The task: Repeat the entries below exactly. Drop the pictures.

Material for this task:
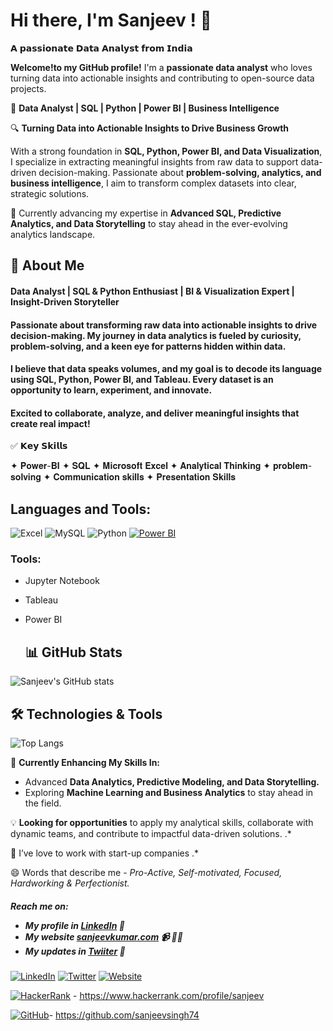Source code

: # Hi there, I'm Sanjeev ! 👋

𝗔 𝗽𝗮𝘀𝘀𝗶𝗼𝗻𝗮𝘁𝗲 𝗗𝗮𝘁𝗮 𝗔𝗻𝗮𝗹𝘆𝘀𝘁 𝗳𝗿𝗼𝗺 𝗜𝗻𝗱𝗶𝗮

**Welcome!to my GitHub profile!** I'm a **passionate data analyst** who loves turning data into actionable insights and contributing to open-source data projects.

🚀 **Data Analyst | SQL | Python | Power BI | Business Intelligence**  

🔍 **Turning Data into Actionable Insights to Drive Business Growth**  

With a strong foundation in **SQL, Python, Power BI, and Data Visualization**, I specialize in extracting meaningful insights from raw data to support data-driven decision-making. Passionate about **problem-solving, analytics, and business intelligence**, I aim to transform complex datasets into clear, strategic solutions.  

🌱 Currently advancing my expertise in **Advanced SQL, Predictive Analytics, and Data Storytelling** to stay ahead in the ever-evolving analytics landscape.  



## 🚀 About Me

<h4>Data Analyst | SQL & Python Enthusiast | BI & Visualization Expert | Insight-Driven Storyteller</h4>

<h4>Passionate about transforming raw data into actionable insights to drive decision-making. My journey in data analytics is fueled by curiosity, problem-solving, and a keen eye for patterns hidden within data.</h4>

<h4>I believe that data speaks volumes, and my goal is to decode its language using SQL, Python, Power BI, and Tableau. Every dataset is an opportunity to learn, experiment, and innovate.</h4>

<h4>Excited to collaborate, analyze, and deliver meaningful insights that create real impact!</h4>


✅ 𝗞𝗲𝘆 𝗦𝗸𝗶𝗹𝗹𝘀 

✦ 𝐏𝐨𝐰𝐞𝐫-𝐁𝐈 
✦ 𝐒𝐐𝐋 
✦ 𝐌𝐢𝐜𝐫𝐨𝐬𝐨𝐟𝐭 𝐄𝐱𝐜𝐞𝐥 
✦ 𝐀𝐧𝐚𝐥𝐲𝐭𝐢𝐜𝐚𝐥 𝐓𝐡𝐢𝐧𝐤𝐢𝐧𝐠 
✦ 𝐩𝐫𝐨𝐛𝐥𝐞𝐦-𝐬𝐨𝐥𝐯𝐢𝐧𝐠 
✦ 𝐂𝐨𝐦𝐦𝐮𝐧𝐢𝐜𝐚𝐭𝐢𝐨𝐧 𝐬𝐤𝐢𝐥𝐥𝐬 
✦ 𝐏𝐫𝐞𝐬𝐞𝐧𝐭𝐚𝐭𝐢𝐨𝐧 𝐒𝐤𝐢𝐥𝐥𝐬



## Languages and Tools:

![Excel](https://img.shields.io/badge/Excel-217346?style=for-the-badge&logo=microsoft-excel&logoColor=white)
![MySQL](https://img.shields.io/badge/MySQL-4479A1?style=for-the-badge&logo=mysql&logoColor=white)
![Python](https://img.shields.io/badge/Python-3776AB?style=for-the-badge&logo=python&logoColor=white)
[![Power BI](https://img.shields.io/badge/PowerBI-F2C811?style=for-the-badge&logo=powerbi&logoColor=black)](https://powerbi.microsoft.com/)


### Tools:
- Jupyter Notebook
- Tableau
- Power BI



  ## 📊 GitHub Stats

![Sanjeev's GitHub stats](https://github-readme-stats.vercel.app/api?username=sanjeevsingh74&show_icons=true&theme=radical)



## 🛠️ Technologies & Tools

![Top Langs](https://github-readme-stats.vercel.app/api/top-langs/?username=sanjeevsingh74&layout=compact&theme=radical)


🌱 **Currently Enhancing My Skills In:**  
- Advanced **Data Analytics, Predictive Modeling, and Data Storytelling.**  
- Exploring **Machine Learning and Business Analytics** to stay ahead in the field.  

💡 **Looking for opportunities** to apply my analytical skills, collaborate with dynamic teams, and contribute to impactful data-driven solutions.  .*

👯 I’ve love to  work with start-up companies .*

😄 Words that describe me - *Pro-Active, Self-motivated, Focused, Hardworking & Perfectionist.*

<h5>Reach me on:
  
- My profile in <a href="https://www.linkedin.com/in/sanjeev-kumar-075907264">LinkedIn</a> 💼 
- My website <a href="https://sanjeevkumar.com/">sanjeevkumar.com</a> 📹 ✍🏾
- My updates in <a href="https://twitter.com/sanjeev18">Twiiter</a> 💬</h5>

[![LinkedIn](https://img.shields.io/badge/LinkedIn-Profile-blue)](https://www.linkedin.com/in/sanjeev-kumar-075907264)
[![Twitter](https://img.shields.io/badge/Twitter-Profile-blue)](https://twitter.com/)
[![Website](https://img.shields.io/badge/Website-Visit%20My%20Site-blue)](https://yourwebsite.com)

[![HackerRank](https://img.shields.io/badge/HackerRank-2EC866?style=for-the-badge&logo=hackerrank&logoColor=white)](https://www.hackerrank.com/profile/sanjeev) - https://www.hackerrank.com/profile/sanjeev


[![GitHub](https://img.shields.io/badge/GitHub-181717?style=for-the-badge&logo=github&logoColor=white)](https://purvaphalak.github.io/)- https://github.com/sanjeevsingh74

Your solution:
Source code

: # Hi there, I'm Sanjeev ! 👋

𝗔 𝗽𝗮𝘀𝘀𝗶𝗼𝗻𝗮𝘁𝗲 𝗗𝗮𝘁𝗮 𝗔𝗻𝗮𝗹𝘆𝘀𝘁 𝗳𝗿𝗼𝗺 𝗜𝗻𝗱𝗶𝗮

**Welcome!to my GitHub profile!** I'm a **passionate data analyst** who loves turning data into actionable insights and contributing to open-source data projects.

🚀 **Data Analyst | SQL | Python | Power BI | Business Intelligence**  

🔍 **Turning Data into Actionable Insights to Drive Business Growth**  

With a strong foundation in **SQL, Python, Power BI, and Data Visualization**, I specialize in extracting meaningful insights from raw data to support data-driven decision-making. Passionate about **problem-solving, analytics, and business intelligence**, I aim to transform complex datasets into clear, strategic solutions.  

🌱 Currently advancing my expertise in **Advanced SQL, Predictive Analytics, and Data Storytelling** to stay ahead in the ever-evolving analytics landscape.  



## 🚀 About Me

<h4>Data Analyst | SQL & Python Enthusiast | BI & Visualization Expert | Insight-Driven Storyteller</h4>

<h4>Passionate about transforming raw data into actionable insights to drive decision-making. My journey in data analytics is fueled by curiosity, problem-solving, and a keen eye for patterns hidden within data.</h4>

<h4>I believe that data speaks volumes, and my goal is to decode its language using SQL, Python, Power BI, and Tableau. Every dataset is an opportunity to learn, experiment, and innovate.</h4>

<h4>Excited to collaborate, analyze, and deliver meaningful insights that create real impact!</h4>


✅ 𝗞𝗲𝘆 𝗦𝗸𝗶𝗹𝗹𝘀 

✦ 𝐏𝐨𝐰𝐞𝐫-𝐁𝐈 
✦ 𝐒𝐐𝐋 
✦ 𝐌𝐢𝐜𝐫𝐨𝐬𝐨𝐟𝐭 𝐄𝐱𝐜𝐞𝐥 
✦ 𝐀𝐧𝐚𝐥𝐲𝐭𝐢𝐜𝐚𝐥 𝐓𝐡𝐢𝐧𝐤𝐢𝐧𝐠 
✦ 𝐩𝐫𝐨𝐛𝐥𝐞𝐦-𝐬𝐨𝐥𝐯𝐢𝐧𝐠 
✦ 𝐂𝐨𝐦𝐦𝐮𝐧𝐢𝐜𝐚𝐭𝐢𝐨𝐧 𝐬𝐤𝐢𝐥𝐥𝐬 
✦ 𝐏𝐫𝐞𝐬𝐞𝐧𝐭𝐚𝐭𝐢𝐨𝐧 𝐒𝐤𝐢𝐥𝐥𝐬



## Languages and Tools:

![Excel](https://img.shields.io/badge/Excel-217346?style=for-the-badge&logo=microsoft-excel&logoColor=white)
![MySQL](https://img.shields.io/badge/MySQL-4479A1?style=for-the-badge&logo=mysql&logoColor=white)
![Python](https://img.shields.io/badge/Python-3776AB?style=for-the-badge&logo=python&logoColor=white)
[![Power BI](https://img.shields.io/badge/PowerBI-F2C811?style=for-the-badge&logo=powerbi&logoColor=black)](https://powerbi.microsoft.com/)


### Tools:
- Jupyter Notebook
- Tableau
- Power BI



  ## 📊 GitHub Stats

![Sanjeev's GitHub stats](https://github-readme-stats.vercel.app/api?username=sanjeevsingh74&show_icons=true&theme=radical)



## 🛠️ Technologies & Tools

![Top Langs](https://github-readme-stats.vercel.app/api/top-langs/?username=sanjeevsingh74&layout=compact&theme=radical)


🌱 **Currently Enhancing My Skills In:**  
- Advanced **Data Analytics, Predictive Modeling, and Data Storytelling.**  
- Exploring **Machine Learning and Business Analytics** to stay ahead in the field.  

💡 **Looking for opportunities** to apply my analytical skills, collaborate with dynamic teams, and contribute to impactful data-driven solutions.  .*

👯 I’ve love to  work with start-up companies .*

😄 Words that describe me - *Pro-Active, Self-motivated, Focused, Hardworking & Perfectionist.*

<h5>Reach me on:
  
- My profile in <a href="https://www.linkedin.com/in/sanjeev-kumar-075907264">LinkedIn</a> 💼 
- My website <a href="https://sanjeevkumar.com/">sanjeevkumar.com</a> 📹 ✍🏾
- My updates in <a href="https://twitter.com/sanjeev18">Twiiter</a> 💬</h5>

[![LinkedIn](https://img.shields.io/badge/LinkedIn-Profile-blue)](https://www.linkedin.com/in/sanjeev-kumar-075907264)
[![Twitter](https://img.shields.io/badge/Twitter-Profile-blue)](https://twitter.com/)
[![Website](https://img.shields.io/badge/Website-Visit%20My%20Site-blue)](https://yourwebsite.com)

[![HackerRank](https://img.shields.io/badge/HackerRank-2EC866?style=for-the-badge&logo=hackerrank&logoColor=white)](https://www.hackerrank.com/profile/sanjeev) - https://www.hackerrank.com/profile/sanjeev


[![GitHub](https://img.shields.io/badge/GitHub-181717?style=for-the-badge&logo=github&logoColor=white)](https://purvaphalak.github.io/)- https://github.com/sanjeevsingh74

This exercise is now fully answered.